CS145 Introductory Information

Index

Finding This Document
Course Goals
Time and Place
Course Personnel and Office Hours
Prerequisites
Course Texts
Email Help
Course Mailing List
Course Project
Homework
Exams
Grading Policy
The Honor Code

Finding This Document On-Line

The class Web page is http://www.stanford.edu/class/cs145. You can find a link to this document and all other course material there. This introductory material can be obtained directly as: http://www.stanford.edu/class/cs145/intro.html Note that this and the outline page are "living documents"; they can be expected to change during the quarter, and the "official" contents are whatever the on-line version has, not the hardcopy handed out at the beginning of the course.

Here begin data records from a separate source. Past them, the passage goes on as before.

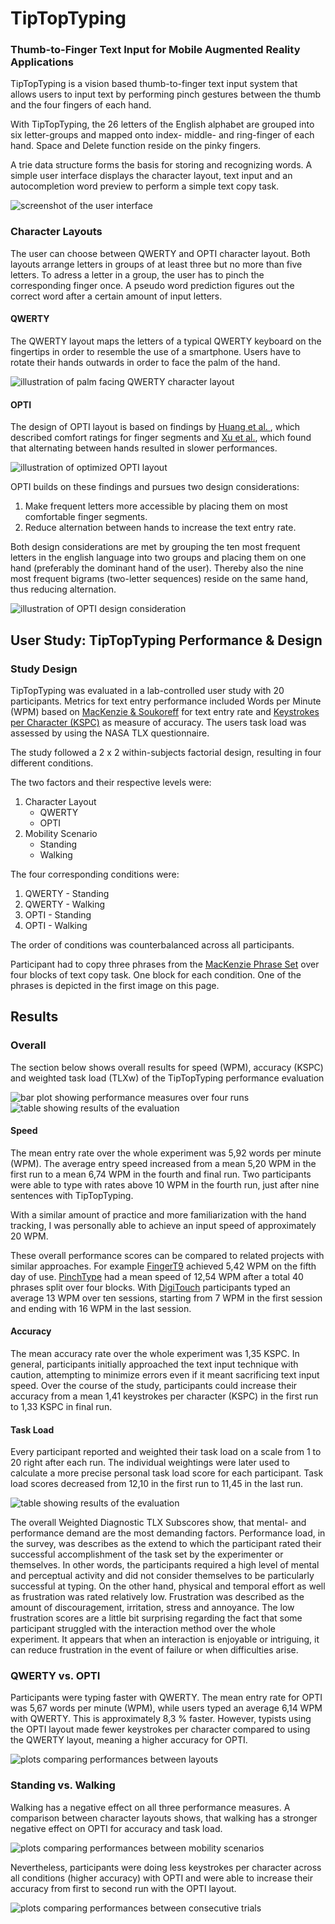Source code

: # TipTopTyping
### Thumb-to-Finger Text Input for Mobile Augmented Reality Applications
TipTopTyping is a vision based thumb-to-finger text input system that allows users to input text by performing pinch gestures between the thumb and the four fingers of each hand. 

With TipTopTyping, the 26 letters of the English alphabet are grouped into six letter-groups and mapped onto index- middle- and ring-finger of each hand. Space and Delete function reside on the pinky fingers. 

A trie data structure forms the basis for storing and recognizing words. A simple user interface displays the character layout, text input and an autocompletion word preview to perform a simple text copy task.

![screenshot of the user interface](/Figures/QWERTY_typing_example.png)

### Character Layouts
The user can choose between QWERTY and OPTI character layout. Both layouts arrange letters in groups of at least three but no more than five letters. To adress a letter in a group, the user has to pinch the corresponding finger once. A pseudo word prediction figures out the correct word after a certain amount of input letters.

#### QWERTY
The QWERTY layout maps the letters of a typical QWERTY keyboard on the fingertips in order to resemble the use of a smartphone. Users have to rotate their hands outwards in order to face the palm of the hand. 

![illustration of palm facing QWERTY character layout](/Figures/QWERTY_palm-facing_layout.png)

#### OPTI
The design of OPTI layout is based on findings by [Huang et al. ](https://doi.org/10.1145/2858036.2858483), which described comfort ratings for finger segments and [Xu et al.](https://doi.org/10.1145/3313831.3376306), which found that alternating between hands resulted in slower performances. 

![illustration of optimized OPTI layout](/Figures/OPTI_layout.png)

OPTI builds on these findings and pursues two design considerations:
1. Make frequent letters more accessible by placing them on most comfortable finger segments.
2. Reduce alternation between hands to increase the text entry rate.

Both design considerations are met by grouping the ten most frequent letters in the english language into two groups and placing them on one hand (preferably the dominant hand of the user). Thereby also the nine most frequent bigrams (two-letter sequences) reside on the same hand, thus reducing alternation.

![illustration of OPTI design consideration](/Figures/OPTI_design.png)


## User Study: TipTopTyping Performance & Design

### Study Design

TipTopTyping was evaluated in a lab-controlled user study with 20 participants. Metrics for text entry performance included Words per Minute (WPM) based on [MacKenzie & Soukoreff](https://doi.org/10.1207/S15327051HCI172&3_2) for text entry rate and [Keystrokes per Character (KSPC)](https://link.springer.com/chapter/10.1007/3-540-45756-9_16) as measure of accuracy. The users task load was assessed by using the NASA TLX questionnaire.

The study followed a 2 x 2 within-subjects factorial design, resulting in four different conditions.

The two factors and their respective levels were:

1. Character Layout
    - QWERTY
    - OPTI
2. Mobility Scenario
    - Standing 
    - Walking

The four corresponding conditions were: 

1. QWERTY - Standing
2. QWERTY - Walking
3. OPTI - Standing
4. OPTI - Walking

The order of conditions was counterbalanced across all participants.

Participant had to copy three phrases from the [MacKenzie Phrase Set](https://www.yorku.ca/mack/chi03b.html) over four blocks of text copy task. One block for each condition. One of the phrases is depicted in the first image on this page. 

## Results
### Overall
The section below shows overall results for speed (WPM), accuracy (KSPC) and weighted task load (TLXw) of the TipTopTyping performance evaluation 

![bar plot showing performance measures over four runs](/Figures/tiptoptyping_performance_4-runs.png)
![table showing results of the evaluation](/Figures/results_table_4-runs.png)

#### Speed

The mean entry rate over the whole experiment was 5,92 words per minute (WPM). The average entry speed increased from a mean 5,20 WPM in the first run to a mean 6,74 WPM in the fourth and final run. Two participants were able to type with rates above 10 WPM in the fourth run, just after nine sentences with TipTopTyping.

With a similar amount of practice and more familiarization with the hand tracking, I  was personally able to achieve an input speed of approximately 20 WPM. 

These overall performance scores can be compared to related projects with similar approaches. For example [FingerT9](https://doi.org/10.1145/3132787.3132806) achieved 5,42 WPM on the fifth day of use. [PinchType](https://doi.org/10.1145/3334480.3382888) had a mean speed of 12,54 WPM after a total 40 phrases split over four blocks. With [DigiTouch](https://doi.org/10.1145/3130978) participants typed an average 13 WPM over ten sessions, starting from 7 WPM in the first session and ending with 16 WPM in the last session.

#### Accuracy
The mean accuracy rate over the whole experiment was 1,35 KSPC. In general, participants initially approached the text input technique with caution, attempting to minimize errors even if it meant sacrificing text input speed. Over the course of the study, participants could increase their accuracy from a mean 1,41 keystrokes per character (KSPC) in the first run to 1,33 KSPC in final run.

#### Task Load
Every participant reported and weighted their task load on a scale from 1 to 20 right after each run. The individual weightings were later used to calculate a more precise personal task load score for each participant. Task load scores decreased from 12,10 in the first run to 11,45 in the last run.

![table showing results of the evaluation](/Figures/weighted_diagnostic_TLX%20.png)

The overall Weighted Diagnostic TLX Subscores show, that mental- and performance demand are the most demanding factors. Performance load, in the survey, was describes as the extend to which the participant rated their successful accomplishment of the task set by the experimenter or themselves. In other words, the participants required a high level of mental and perceptual activity and did not consider themselves to be particularly successful at typing. On the other hand, physical and temporal effort as well as frustration was rated relatively low. Frustration was described as the amount of discouragement, irritation, stress and annoyance. The low frustration scores are a little bit surprising regarding the fact that some participant struggled with the interaction method over the whole experiment. It appears that when an interaction is enjoyable or intriguing, it can reduce frustration in the event of failure or when difficulties arise.

### QWERTY vs. OPTI
Participants were typing faster with QWERTY. The mean entry rate for OPTI was 5,67 words per minute (WPM), while users typed an average 6,14 WPM with QWERTY. This is approximately 8,3 % faster. However, typists using the OPTI layout made fewer keystrokes per character compared to using the QWERTY layout, meaning a higher accuracy for OPTI.

![plots comparing performances between layouts](/Figures/results_qwerty-vs-opti.png)

### Standing vs. Walking
Walking has a negative effect on all three performance measures. A comparison between character layouts shows, that walking has a stronger negative effect on OPTI for accuracy and task load. 

![plots comparing performances between mobility scenarios](/Figures/results_standing-vs-walking.png)

Nevertheless, participants were doing less keystrokes per character across all conditions (higher accuracy) with OPTI and were able to increase their accuracy from first to second run with the OPTI layout.

![plots comparing performances between consecutive trials](/Figures/results_consecutive-trials.png)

This and other documents may be available in hardcopy form at the "handout hangout" between the A and B wings on the 4th floor of Gates. Whatever is not picked up in class will appear there, but we shall not restock the supply once it is gone.

Course Goals

CS145 is an introduction to the design and use of database systems --- systems that manage very large amounts of data. There are two important approaches to organizing and querying (asking questions about) data: the "relational model," which uses a two-dimensional table (relation) as its primary structure, and the "semistructured model," which uses trees as its fundamental structure. The relational model underlies the major commercial database systems. We cover relational design using the entity-relationship model, followed by an overview of the relational model, how to convert E/R models to relations, and how one uses a relational database system to create a database. SQL (Structured Query Language), the standard query language for relational databases, will be learned and experienced.

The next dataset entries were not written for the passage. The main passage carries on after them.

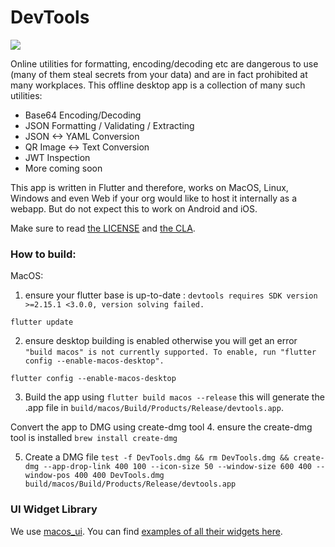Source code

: # DevTools

<img src="https://user-images.githubusercontent.com/19304/147850849-b72566e9-86f5-4349-ae7f-7e8b07088cea.png"/>

Online utilities for formatting, encoding/decoding etc are dangerous to use (many of them steal secrets from your data) and are in fact prohibited at many workplaces. This offline desktop app is a collection of many such utilities:

 - Base64 Encoding/Decoding
 - JSON Formatting / Validating / Extracting
 - JSON <-> YAML Conversion
 - QR Image <-> Text Conversion
 - JWT Inspection
 - More coming soon

This app is written in Flutter and therefore, works on MacOS, Linux, Windows and even Web if your org would like to host it internally as a webapp. But do not expect this to work on Android and iOS.

Make sure to read [the LICENSE](/LICENSE.md) and [the CLA](/CLA.md).

### How to build:

MacOS:

1. ensure your flutter base is up-to-date : `devtools requires SDK version >=2.15.1 <3.0.0, version solving failed.`

`flutter update`

2. ensure desktop building is enabled otherwise you will get an error `"build macos" is not currently supported. To enable, run "flutter config --enable-macos-desktop".`

`flutter config --enable-macos-desktop`

3. Build the app using 
`flutter build macos --release` 
this will generate the .app file in `build/macos/Build/Products/Release/devtools.app`.

Convert the app to DMG using create-dmg tool
4. ensure the create-dmg tool is installed
`brew install create-dmg`

5. Create a DMG file
`test -f DevTools.dmg && rm DevTools.dmg && create-dmg --app-drop-link 400 100 --icon-size 50 --window-size 600 400 --window-pos 400 400 DevTools.dmg build/macos/Build/Products/Release/devtools.app`

### UI Widget Library

We use [macos_ui](https://github.com/GroovinChip/macos_ui). You can find [examples of all their widgets here](https://github.com/GroovinChip/macos_ui/tree/dev/example/lib/pages).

We shall also learn some other database languages, both concrete and abstract, including relational algebra, Datalog, ODL/OQL PSM (really Oracle's procedural PL/SQL), and JDBC (the Java interface to SQL databases). In addition, we study recent object-oriented influences on the relational model, including the object-oriented database standard ODL/OQL. The semistructured model is newer, but beginning to have significant influence, especially as people try to integrate data and share data over the Web. We shall learn XML, the standard for structuring data as trees. We also shall meet XPath, a rudimentary query language for XML data, and XQuery, a new, more SQL-like query language for XML. It is not our goal to study database system implementation (e.g., how to build a system that processes SQL queries efficiently). Study of that very important subject begins in CS245.

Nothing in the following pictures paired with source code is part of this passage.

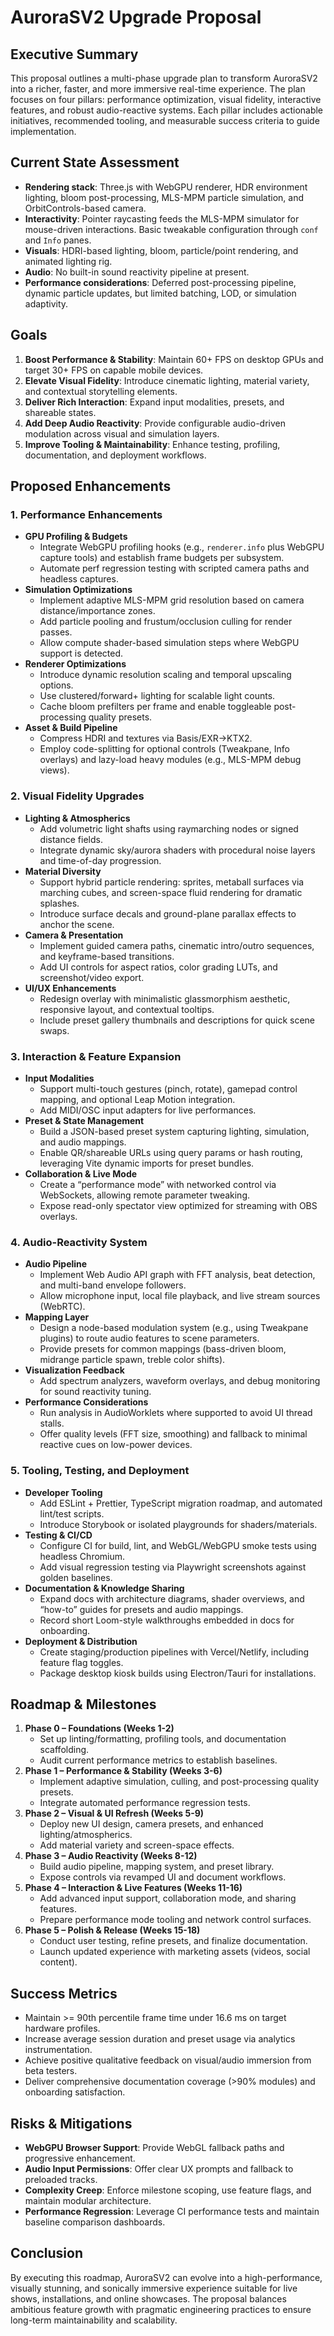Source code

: # AuroraSV2 Upgrade Proposal

## Executive Summary
This proposal outlines a multi-phase upgrade plan to transform AuroraSV2 into a richer, faster, and more immersive real-time experience. The plan focuses on four pillars: performance optimization, visual fidelity, interactive features, and robust audio-reactive systems. Each pillar includes actionable initiatives, recommended tooling, and measurable success criteria to guide implementation.

## Current State Assessment
- **Rendering stack**: Three.js with WebGPU renderer, HDR environment lighting, bloom post-processing, MLS-MPM particle simulation, and OrbitControls-based camera.
- **Interactivity**: Pointer raycasting feeds the MLS-MPM simulator for mouse-driven interactions. Basic tweakable configuration through `conf` and `Info` panes.
- **Visuals**: HDRI-based lighting, bloom, particle/point rendering, and animated lighting rig.
- **Audio**: No built-in sound reactivity pipeline at present.
- **Performance considerations**: Deferred post-processing pipeline, dynamic particle updates, but limited batching, LOD, or simulation adaptivity.

## Goals
1. **Boost Performance & Stability**: Maintain 60+ FPS on desktop GPUs and target 30+ FPS on capable mobile devices.
2. **Elevate Visual Fidelity**: Introduce cinematic lighting, material variety, and contextual storytelling elements.
3. **Deliver Rich Interaction**: Expand input modalities, presets, and shareable states.
4. **Add Deep Audio Reactivity**: Provide configurable audio-driven modulation across visual and simulation layers.
5. **Improve Tooling & Maintainability**: Enhance testing, profiling, documentation, and deployment workflows.

## Proposed Enhancements

### 1. Performance Enhancements
- **GPU Profiling & Budgets**
  - Integrate WebGPU profiling hooks (e.g., `renderer.info` plus WebGPU capture tools) and establish frame budgets per subsystem.
  - Automate perf regression testing with scripted camera paths and headless captures.
- **Simulation Optimizations**
  - Implement adaptive MLS-MPM grid resolution based on camera distance/importance zones.
  - Add particle pooling and frustum/occlusion culling for render passes.
  - Allow compute shader-based simulation steps where WebGPU support is detected.
- **Renderer Optimizations**
  - Introduce dynamic resolution scaling and temporal upscaling options.
  - Use clustered/forward+ lighting for scalable light counts.
  - Cache bloom prefilters per frame and enable toggleable post-processing quality presets.
- **Asset & Build Pipeline**
  - Compress HDRI and textures via Basis/EXR->KTX2.
  - Employ code-splitting for optional controls (Tweakpane, Info overlays) and lazy-load heavy modules (e.g., MLS-MPM debug views).

### 2. Visual Fidelity Upgrades
- **Lighting & Atmospherics**
  - Add volumetric light shafts using raymarching nodes or signed distance fields.
  - Integrate dynamic sky/aurora shaders with procedural noise layers and time-of-day progression.
- **Material Diversity**
  - Support hybrid particle rendering: sprites, metaball surfaces via marching cubes, and screen-space fluid rendering for dramatic splashes.
  - Introduce surface decals and ground-plane parallax effects to anchor the scene.
- **Camera & Presentation**
  - Implement guided camera paths, cinematic intro/outro sequences, and keyframe-based transitions.
  - Add UI controls for aspect ratios, color grading LUTs, and screenshot/video export.
- **UI/UX Enhancements**
  - Redesign overlay with minimalistic glassmorphism aesthetic, responsive layout, and contextual tooltips.
  - Include preset gallery thumbnails and descriptions for quick scene swaps.

### 3. Interaction & Feature Expansion
- **Input Modalities**
  - Support multi-touch gestures (pinch, rotate), gamepad control mapping, and optional Leap Motion integration.
  - Add MIDI/OSC input adapters for live performances.
- **Preset & State Management**
  - Build a JSON-based preset system capturing lighting, simulation, and audio mappings.
  - Enable QR/shareable URLs using query params or hash routing, leveraging Vite dynamic imports for preset bundles.
- **Collaboration & Live Mode**
  - Create a “performance mode” with networked control via WebSockets, allowing remote parameter tweaking.
  - Expose read-only spectator view optimized for streaming with OBS overlays.

### 4. Audio-Reactivity System
- **Audio Pipeline**
  - Implement Web Audio API graph with FFT analysis, beat detection, and multi-band envelope followers.
  - Allow microphone input, local file playback, and live stream sources (WebRTC).
- **Mapping Layer**
  - Design a node-based modulation system (e.g., using Tweakpane plugins) to route audio features to scene parameters.
  - Provide presets for common mappings (bass-driven bloom, midrange particle spawn, treble color shifts).
- **Visualization Feedback**
  - Add spectrum analyzers, waveform overlays, and debug monitoring for sound reactivity tuning.
- **Performance Considerations**
  - Run analysis in AudioWorklets where supported to avoid UI thread stalls.
  - Offer quality levels (FFT size, smoothing) and fallback to minimal reactive cues on low-power devices.

### 5. Tooling, Testing, and Deployment
- **Developer Tooling**
  - Add ESLint + Prettier, TypeScript migration roadmap, and automated lint/test scripts.
  - Introduce Storybook or isolated playgrounds for shaders/materials.
- **Testing & CI/CD**
  - Configure CI for build, lint, and WebGL/WebGPU smoke tests using headless Chromium.
  - Add visual regression testing via Playwright screenshots against golden baselines.
- **Documentation & Knowledge Sharing**
  - Expand docs with architecture diagrams, shader overviews, and “how-to” guides for presets and audio mappings.
  - Record short Loom-style walkthroughs embedded in docs for onboarding.
- **Deployment & Distribution**
  - Create staging/production pipelines with Vercel/Netlify, including feature flag toggles.
  - Package desktop kiosk builds using Electron/Tauri for installations.

## Roadmap & Milestones
1. **Phase 0 – Foundations (Weeks 1-2)**
   - Set up linting/formatting, profiling tools, and documentation scaffolding.
   - Audit current performance metrics to establish baselines.
2. **Phase 1 – Performance & Stability (Weeks 3-6)**
   - Implement adaptive simulation, culling, and post-processing quality presets.
   - Integrate automated performance regression tests.
3. **Phase 2 – Visual & UI Refresh (Weeks 5-9)**
   - Deploy new UI design, camera presets, and enhanced lighting/atmospherics.
   - Add material variety and screen-space effects.
4. **Phase 3 – Audio Reactivity (Weeks 8-12)**
   - Build audio pipeline, mapping system, and preset library.
   - Expose controls via revamped UI and document workflows.
5. **Phase 4 – Interaction & Live Features (Weeks 11-16)**
   - Add advanced input support, collaboration mode, and sharing features.
   - Prepare performance mode tooling and network control surfaces.
6. **Phase 5 – Polish & Release (Weeks 15-18)**
   - Conduct user testing, refine presets, and finalize documentation.
   - Launch updated experience with marketing assets (videos, social content).

## Success Metrics
- Maintain >= 90th percentile frame time under 16.6 ms on target hardware profiles.
- Increase average session duration and preset usage via analytics instrumentation.
- Achieve positive qualitative feedback on visual/audio immersion from beta testers.
- Deliver comprehensive documentation coverage (>90% modules) and onboarding satisfaction.

## Risks & Mitigations
- **WebGPU Browser Support**: Provide WebGL fallback paths and progressive enhancement.
- **Audio Input Permissions**: Offer clear UX prompts and fallback to preloaded tracks.
- **Complexity Creep**: Enforce milestone scoping, use feature flags, and maintain modular architecture.
- **Performance Regression**: Leverage CI performance tests and maintain baseline comparison dashboards.

## Conclusion
By executing this roadmap, AuroraSV2 can evolve into a high-performance, visually stunning, and sonically immersive experience suitable for live shows, installations, and online showcases. The proposal balances ambitious feature growth with pragmatic engineering practices to ensure long-term maintainability and scalability.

A Course Outline is available.

Time and Place

The class meets Tuesdays and Thursdays, 2:45 - 4PM, Skilling Aud.

Course Personnel

PersonRoleOfficePhoneOffice HoursEmail
Brian Babcock TA 492 Gates (650) 723-2048 Tuesday 12:30-2:30, Wednesday 1:00-3:00 babcock@cs.stanford.edu
Alan Beck OTC Staff TBD (650) TBD N/A alanlbeck @ yahoo.com
Rohit Varma TA B26B Gates (650)736-1817 Monday 2:30-4:30, Thursday 12:15-2:15 rvarma @ cs.stanford.edu
Anand Rajaraman Instructor 433 Gates (650) 725-4802 After classes taught, until 5:15PM anand @ db.stanford.edu
Jeffrey D. Ullman Instructor 433 Gates (650) 725-4802 After classes taught, until 5:15PM ullman @ cs.stanford.edu
Sarah Weden Course Administrator 419 Gates (650) 725-3358 N/A sweden @ db.stanford.edu

Prerequisites

CS107 (programming languages) and CS103 (introductory CS theory) are expected. Please discuss the matter with the instructor if you do not have something like these courses.

Programming assignments will use the Oracle relational database management system and the C or C++ programming language. Java is an alternative. The Oracle system can be accessed via any of the Unix workstations on the second floor of Sweet Hall, e.g., the "elaines" or "epics." To open an account on these machines, type open at the login: prompt and follow the instructions.

We shall assume that students already are proficient with Unix and C.

SITN students can access the Unix workstations remotely via dial-in (try 650-325-1010) or telnet. If you have access to an Oracle-9 system including PL/SQL and Pro*C, you may use that. We have to be sticky about what system you use not because we love Oracle, but because we are going to be exploring some very specific capabilities of this system, and it will present problems for you and us both, if you do not have all these features. We cannot make any exceptions for problems incurred by using your own computing facilities rather than those provided by Stanford.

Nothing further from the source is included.